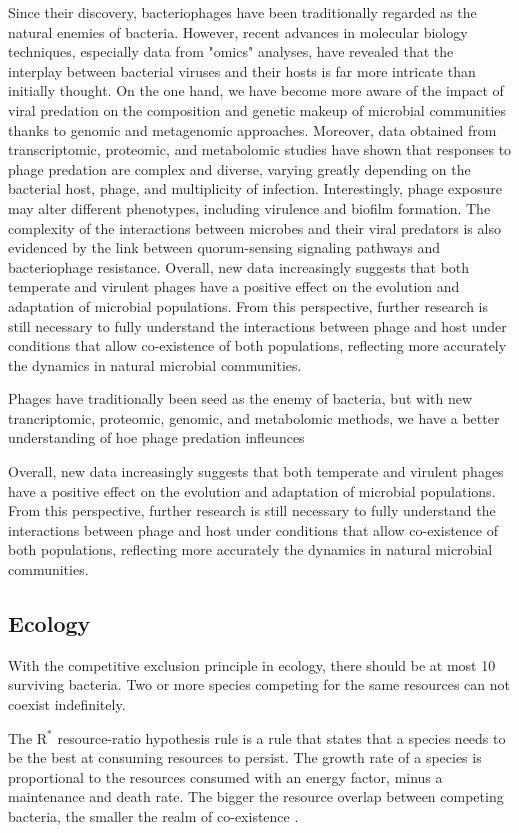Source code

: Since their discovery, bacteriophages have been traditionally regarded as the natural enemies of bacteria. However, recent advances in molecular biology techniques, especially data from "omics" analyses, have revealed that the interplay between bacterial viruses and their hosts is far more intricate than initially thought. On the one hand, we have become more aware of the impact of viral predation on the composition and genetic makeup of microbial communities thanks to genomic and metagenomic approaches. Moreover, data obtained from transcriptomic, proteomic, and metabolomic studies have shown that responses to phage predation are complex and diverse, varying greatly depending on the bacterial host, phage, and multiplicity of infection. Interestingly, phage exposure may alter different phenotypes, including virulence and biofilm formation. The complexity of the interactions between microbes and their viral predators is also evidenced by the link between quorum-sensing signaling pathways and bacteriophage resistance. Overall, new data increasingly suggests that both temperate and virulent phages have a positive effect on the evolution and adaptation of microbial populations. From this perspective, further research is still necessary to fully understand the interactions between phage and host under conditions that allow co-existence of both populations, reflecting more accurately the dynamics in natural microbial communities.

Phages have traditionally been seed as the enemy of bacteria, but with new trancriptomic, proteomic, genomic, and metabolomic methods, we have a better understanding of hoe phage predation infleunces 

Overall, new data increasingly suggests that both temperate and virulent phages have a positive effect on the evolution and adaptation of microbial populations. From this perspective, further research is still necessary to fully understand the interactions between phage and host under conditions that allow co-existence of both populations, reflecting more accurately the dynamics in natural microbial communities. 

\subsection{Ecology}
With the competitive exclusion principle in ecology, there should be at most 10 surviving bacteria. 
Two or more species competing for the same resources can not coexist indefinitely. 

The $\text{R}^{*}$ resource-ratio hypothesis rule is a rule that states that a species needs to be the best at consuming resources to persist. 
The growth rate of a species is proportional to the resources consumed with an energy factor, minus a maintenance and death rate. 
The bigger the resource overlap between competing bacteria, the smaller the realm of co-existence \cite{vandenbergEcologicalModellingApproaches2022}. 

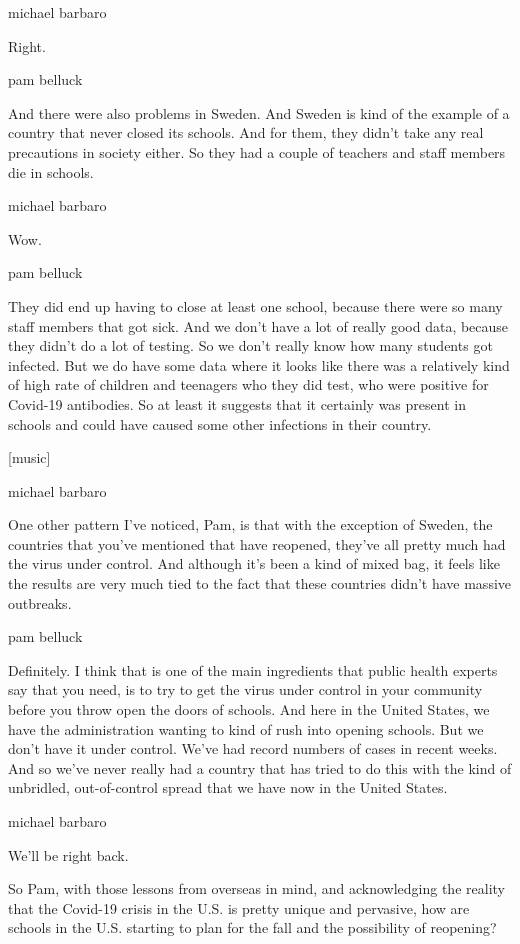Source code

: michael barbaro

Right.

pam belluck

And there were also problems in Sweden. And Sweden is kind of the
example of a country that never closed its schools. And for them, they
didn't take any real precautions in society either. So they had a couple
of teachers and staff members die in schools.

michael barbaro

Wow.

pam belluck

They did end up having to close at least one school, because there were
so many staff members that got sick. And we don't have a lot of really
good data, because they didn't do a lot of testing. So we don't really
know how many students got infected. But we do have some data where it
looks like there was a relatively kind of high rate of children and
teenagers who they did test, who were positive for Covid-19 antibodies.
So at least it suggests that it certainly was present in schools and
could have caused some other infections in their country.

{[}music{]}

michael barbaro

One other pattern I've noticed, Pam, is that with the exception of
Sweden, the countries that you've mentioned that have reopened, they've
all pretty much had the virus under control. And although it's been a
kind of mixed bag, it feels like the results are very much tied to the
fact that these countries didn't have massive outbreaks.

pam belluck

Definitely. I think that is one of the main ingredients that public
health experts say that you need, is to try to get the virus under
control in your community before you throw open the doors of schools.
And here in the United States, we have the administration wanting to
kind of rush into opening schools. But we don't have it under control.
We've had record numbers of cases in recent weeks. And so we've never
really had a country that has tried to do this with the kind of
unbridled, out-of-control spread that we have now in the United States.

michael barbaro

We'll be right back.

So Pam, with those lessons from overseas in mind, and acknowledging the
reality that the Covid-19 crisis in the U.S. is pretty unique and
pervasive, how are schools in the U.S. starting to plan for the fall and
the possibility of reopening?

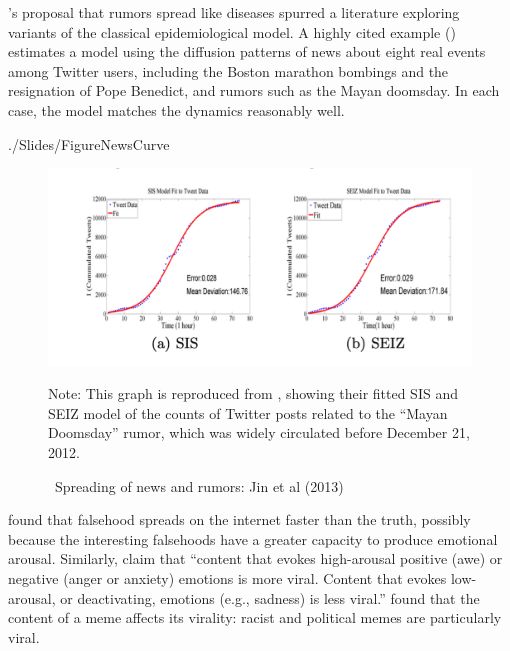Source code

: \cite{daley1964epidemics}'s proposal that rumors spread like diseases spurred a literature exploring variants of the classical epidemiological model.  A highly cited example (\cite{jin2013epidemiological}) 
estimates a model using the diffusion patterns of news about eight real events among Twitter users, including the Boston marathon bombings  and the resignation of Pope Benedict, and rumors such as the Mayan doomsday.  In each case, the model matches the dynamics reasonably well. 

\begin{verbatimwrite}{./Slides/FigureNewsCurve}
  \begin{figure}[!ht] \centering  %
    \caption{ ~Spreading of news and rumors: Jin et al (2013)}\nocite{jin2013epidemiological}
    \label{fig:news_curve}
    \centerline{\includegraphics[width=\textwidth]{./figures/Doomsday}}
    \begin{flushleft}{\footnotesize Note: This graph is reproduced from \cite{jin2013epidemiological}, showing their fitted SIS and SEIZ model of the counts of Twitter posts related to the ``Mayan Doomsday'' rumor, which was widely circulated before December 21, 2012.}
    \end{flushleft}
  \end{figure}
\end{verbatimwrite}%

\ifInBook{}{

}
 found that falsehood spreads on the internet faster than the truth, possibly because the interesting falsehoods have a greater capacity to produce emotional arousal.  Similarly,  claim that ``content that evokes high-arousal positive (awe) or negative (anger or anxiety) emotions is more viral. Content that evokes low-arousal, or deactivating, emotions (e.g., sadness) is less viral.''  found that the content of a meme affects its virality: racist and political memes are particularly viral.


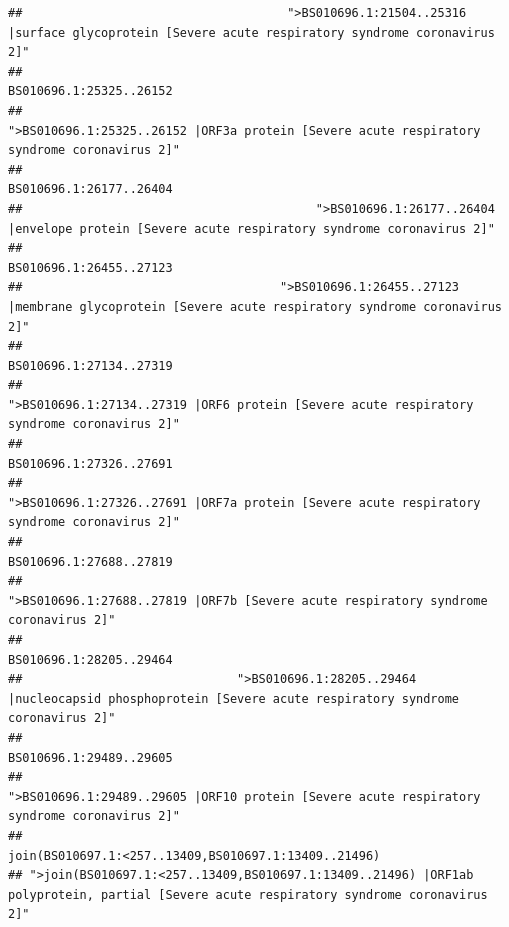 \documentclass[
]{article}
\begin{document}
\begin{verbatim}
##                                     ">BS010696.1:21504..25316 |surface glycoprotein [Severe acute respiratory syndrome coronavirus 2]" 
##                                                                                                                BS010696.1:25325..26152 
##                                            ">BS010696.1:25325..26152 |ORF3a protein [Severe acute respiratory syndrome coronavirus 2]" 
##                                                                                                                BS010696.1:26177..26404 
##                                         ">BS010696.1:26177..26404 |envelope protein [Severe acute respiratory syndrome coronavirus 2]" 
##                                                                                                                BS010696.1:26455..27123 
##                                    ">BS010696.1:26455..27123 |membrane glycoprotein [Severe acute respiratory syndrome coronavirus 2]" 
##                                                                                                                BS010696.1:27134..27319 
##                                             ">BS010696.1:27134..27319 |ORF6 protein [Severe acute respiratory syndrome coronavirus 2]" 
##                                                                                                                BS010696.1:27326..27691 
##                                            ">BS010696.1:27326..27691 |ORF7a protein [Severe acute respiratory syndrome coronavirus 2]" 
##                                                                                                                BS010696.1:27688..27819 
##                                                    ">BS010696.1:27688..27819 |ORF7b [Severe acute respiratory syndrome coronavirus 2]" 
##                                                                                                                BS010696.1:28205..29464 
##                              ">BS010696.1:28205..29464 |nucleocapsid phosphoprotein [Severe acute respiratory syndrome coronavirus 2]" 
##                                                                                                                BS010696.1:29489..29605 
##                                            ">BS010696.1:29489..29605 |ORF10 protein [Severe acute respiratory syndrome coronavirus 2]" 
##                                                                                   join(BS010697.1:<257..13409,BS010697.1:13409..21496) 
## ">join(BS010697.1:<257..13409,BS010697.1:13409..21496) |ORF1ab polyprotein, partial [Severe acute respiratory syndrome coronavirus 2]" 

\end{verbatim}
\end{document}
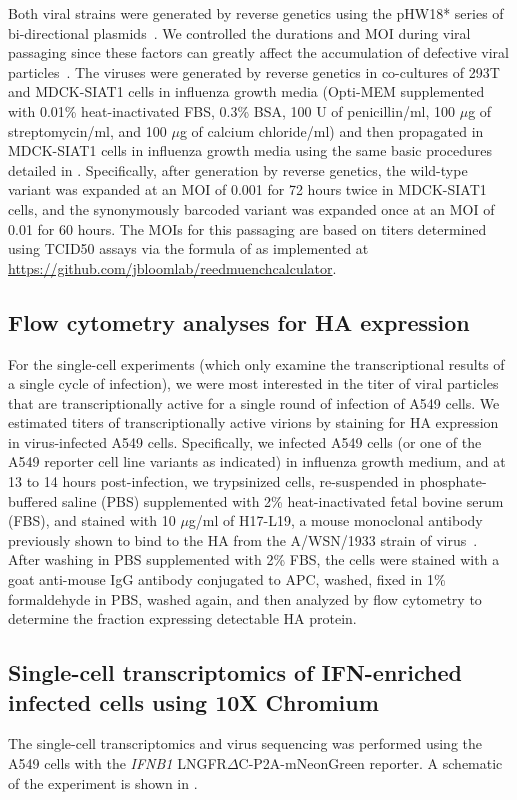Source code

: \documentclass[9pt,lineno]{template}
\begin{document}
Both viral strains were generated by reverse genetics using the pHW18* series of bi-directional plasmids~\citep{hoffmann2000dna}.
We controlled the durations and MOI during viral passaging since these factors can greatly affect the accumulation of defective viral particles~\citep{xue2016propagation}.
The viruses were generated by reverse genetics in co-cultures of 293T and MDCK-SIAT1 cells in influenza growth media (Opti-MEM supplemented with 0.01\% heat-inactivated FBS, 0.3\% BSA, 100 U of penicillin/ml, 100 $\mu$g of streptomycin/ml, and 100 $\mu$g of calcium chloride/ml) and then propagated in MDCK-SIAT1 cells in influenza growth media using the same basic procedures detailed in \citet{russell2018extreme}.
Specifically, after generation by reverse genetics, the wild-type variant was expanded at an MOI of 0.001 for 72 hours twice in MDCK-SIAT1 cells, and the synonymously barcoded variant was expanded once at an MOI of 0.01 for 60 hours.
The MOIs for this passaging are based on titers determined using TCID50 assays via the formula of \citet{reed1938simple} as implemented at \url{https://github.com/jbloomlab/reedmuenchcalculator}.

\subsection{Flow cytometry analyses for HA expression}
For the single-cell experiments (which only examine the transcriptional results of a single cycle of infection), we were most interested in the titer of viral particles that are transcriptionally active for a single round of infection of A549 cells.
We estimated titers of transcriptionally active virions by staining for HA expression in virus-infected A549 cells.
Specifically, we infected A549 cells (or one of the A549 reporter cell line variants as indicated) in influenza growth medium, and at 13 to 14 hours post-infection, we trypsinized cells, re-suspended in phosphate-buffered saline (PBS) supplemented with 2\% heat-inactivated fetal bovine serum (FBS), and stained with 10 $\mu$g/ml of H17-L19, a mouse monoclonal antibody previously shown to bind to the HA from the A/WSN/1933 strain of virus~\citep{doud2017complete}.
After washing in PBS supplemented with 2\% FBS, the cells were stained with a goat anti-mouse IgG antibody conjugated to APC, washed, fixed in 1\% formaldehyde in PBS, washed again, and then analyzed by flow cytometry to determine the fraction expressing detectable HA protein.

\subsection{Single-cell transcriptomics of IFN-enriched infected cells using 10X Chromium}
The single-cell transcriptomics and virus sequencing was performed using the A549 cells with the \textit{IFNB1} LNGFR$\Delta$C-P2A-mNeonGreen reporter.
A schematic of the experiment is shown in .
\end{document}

____

■ **TASK BRIEF**
The required output is the exact run of lines from the start of the records through the line containing "their discovery, bacteriophages", both ends included, with no pictures.

■ **TASK SOLUTION**
Source code

: Since their discovery, bacteriophages have been traditionally regarded as the natural enemies of bacteria. However, recent advances in molecular biology techniques, especially data from "omics" analyses, have revealed that the interplay between bacterial viruses and their hosts is far more intricate than initially thought. On the one hand, we have become more aware of the impact of viral predation on the composition and genetic makeup of microbial communities thanks to genomic and metagenomic approaches. Moreover, data obtained from transcriptomic, proteomic, and metabolomic studies have shown that responses to phage predation are complex and diverse, varying greatly depending on the bacterial host, phage, and multiplicity of infection. Interestingly, phage exposure may alter different phenotypes, including virulence and biofilm formation. The complexity of the interactions between microbes and their viral predators is also evidenced by the link between quorum-sensing signaling pathways and bacteriophage resistance. Overall, new data increasingly suggests that both temperate and virulent phages have a positive effect on the evolution and adaptation of microbial populations. From this perspective, further research is still necessary to fully understand the interactions between phage and host under conditions that allow co-existence of both populations, reflecting more accurately the dynamics in natural microbial communities.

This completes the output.